**Directions for this task**
From the top of the entries below through the line containing "One phenological relationship", return every line exactly as written, please, and stop there.

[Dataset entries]
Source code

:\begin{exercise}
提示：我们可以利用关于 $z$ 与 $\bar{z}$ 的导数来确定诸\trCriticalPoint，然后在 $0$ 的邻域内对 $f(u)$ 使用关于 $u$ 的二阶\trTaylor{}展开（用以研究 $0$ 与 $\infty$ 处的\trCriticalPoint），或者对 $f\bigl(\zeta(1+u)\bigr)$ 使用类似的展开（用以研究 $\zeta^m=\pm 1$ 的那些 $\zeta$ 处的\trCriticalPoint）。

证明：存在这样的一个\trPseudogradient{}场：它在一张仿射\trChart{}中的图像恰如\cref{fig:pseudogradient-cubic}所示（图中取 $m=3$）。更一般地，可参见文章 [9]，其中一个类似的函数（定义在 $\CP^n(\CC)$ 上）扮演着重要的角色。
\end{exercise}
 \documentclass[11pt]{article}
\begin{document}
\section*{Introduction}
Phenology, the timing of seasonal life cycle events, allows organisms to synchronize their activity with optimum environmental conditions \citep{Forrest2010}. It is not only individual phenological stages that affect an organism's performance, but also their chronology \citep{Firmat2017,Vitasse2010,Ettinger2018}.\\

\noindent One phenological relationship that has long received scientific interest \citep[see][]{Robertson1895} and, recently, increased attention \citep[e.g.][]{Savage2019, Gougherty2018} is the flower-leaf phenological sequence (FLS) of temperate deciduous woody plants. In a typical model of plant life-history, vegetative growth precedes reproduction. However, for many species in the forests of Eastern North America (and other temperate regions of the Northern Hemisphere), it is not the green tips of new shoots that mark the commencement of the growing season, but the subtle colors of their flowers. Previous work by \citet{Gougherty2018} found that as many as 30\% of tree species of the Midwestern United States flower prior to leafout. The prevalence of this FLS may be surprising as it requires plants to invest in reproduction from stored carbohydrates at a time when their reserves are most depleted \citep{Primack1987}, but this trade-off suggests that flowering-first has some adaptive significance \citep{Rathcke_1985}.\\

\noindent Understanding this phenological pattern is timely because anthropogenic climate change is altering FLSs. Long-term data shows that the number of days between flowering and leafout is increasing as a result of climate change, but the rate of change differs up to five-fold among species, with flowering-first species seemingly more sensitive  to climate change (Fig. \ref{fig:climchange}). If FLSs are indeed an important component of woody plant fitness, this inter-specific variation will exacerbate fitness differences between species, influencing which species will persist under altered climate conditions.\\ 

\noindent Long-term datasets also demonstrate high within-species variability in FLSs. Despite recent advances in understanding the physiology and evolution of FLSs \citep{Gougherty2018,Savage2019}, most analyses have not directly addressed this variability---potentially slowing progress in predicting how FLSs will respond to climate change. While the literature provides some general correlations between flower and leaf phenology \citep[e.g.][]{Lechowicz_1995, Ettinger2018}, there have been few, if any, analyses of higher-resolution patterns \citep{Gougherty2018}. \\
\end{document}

**Exercise result**
Source code

:\begin{exercise}
提示：我们可以利用关于 $z$ 与 $\bar{z}$ 的导数来确定诸\trCriticalPoint，然后在 $0$ 的邻域内对 $f(u)$ 使用关于 $u$ 的二阶\trTaylor{}展开（用以研究 $0$ 与 $\infty$ 处的\trCriticalPoint），或者对 $f\bigl(\zeta(1+u)\bigr)$ 使用类似的展开（用以研究 $\zeta^m=\pm 1$ 的那些 $\zeta$ 处的\trCriticalPoint）。

证明：存在这样的一个\trPseudogradient{}场：它在一张仿射\trChart{}中的图像恰如\cref{fig:pseudogradient-cubic}所示（图中取 $m=3$）。更一般地，可参见文章 [9]，其中一个类似的函数（定义在 $\CP^n(\CC)$ 上）扮演着重要的角色。
\end{exercise}
 \documentclass[11pt]{article}
\begin{document}
\section*{Introduction}
Phenology, the timing of seasonal life cycle events, allows organisms to synchronize their activity with optimum environmental conditions \citep{Forrest2010}. It is not only individual phenological stages that affect an organism's performance, but also their chronology \citep{Firmat2017,Vitasse2010,Ettinger2018}.\\

\noindent One phenological relationship that has long received scientific interest \citep[see][]{Robertson1895} and, recently, increased attention \citep[e.g.][]{Savage2019, Gougherty2018} is the flower-leaf phenological sequence (FLS) of temperate deciduous woody plants. In a typical model of plant life-history, vegetative growth precedes reproduction. However, for many species in the forests of Eastern North America (and other temperate regions of the Northern Hemisphere), it is not the green tips of new shoots that mark the commencement of the growing season, but the subtle colors of their flowers. Previous work by \citet{Gougherty2018} found that as many as 30\% of tree species of the Midwestern United States flower prior to leafout. The prevalence of this FLS may be surprising as it requires plants to invest in reproduction from stored carbohydrates at a time when their reserves are most depleted \citep{Primack1987}, but this trade-off suggests that flowering-first has some adaptive significance \citep{Rathcke_1985}.\\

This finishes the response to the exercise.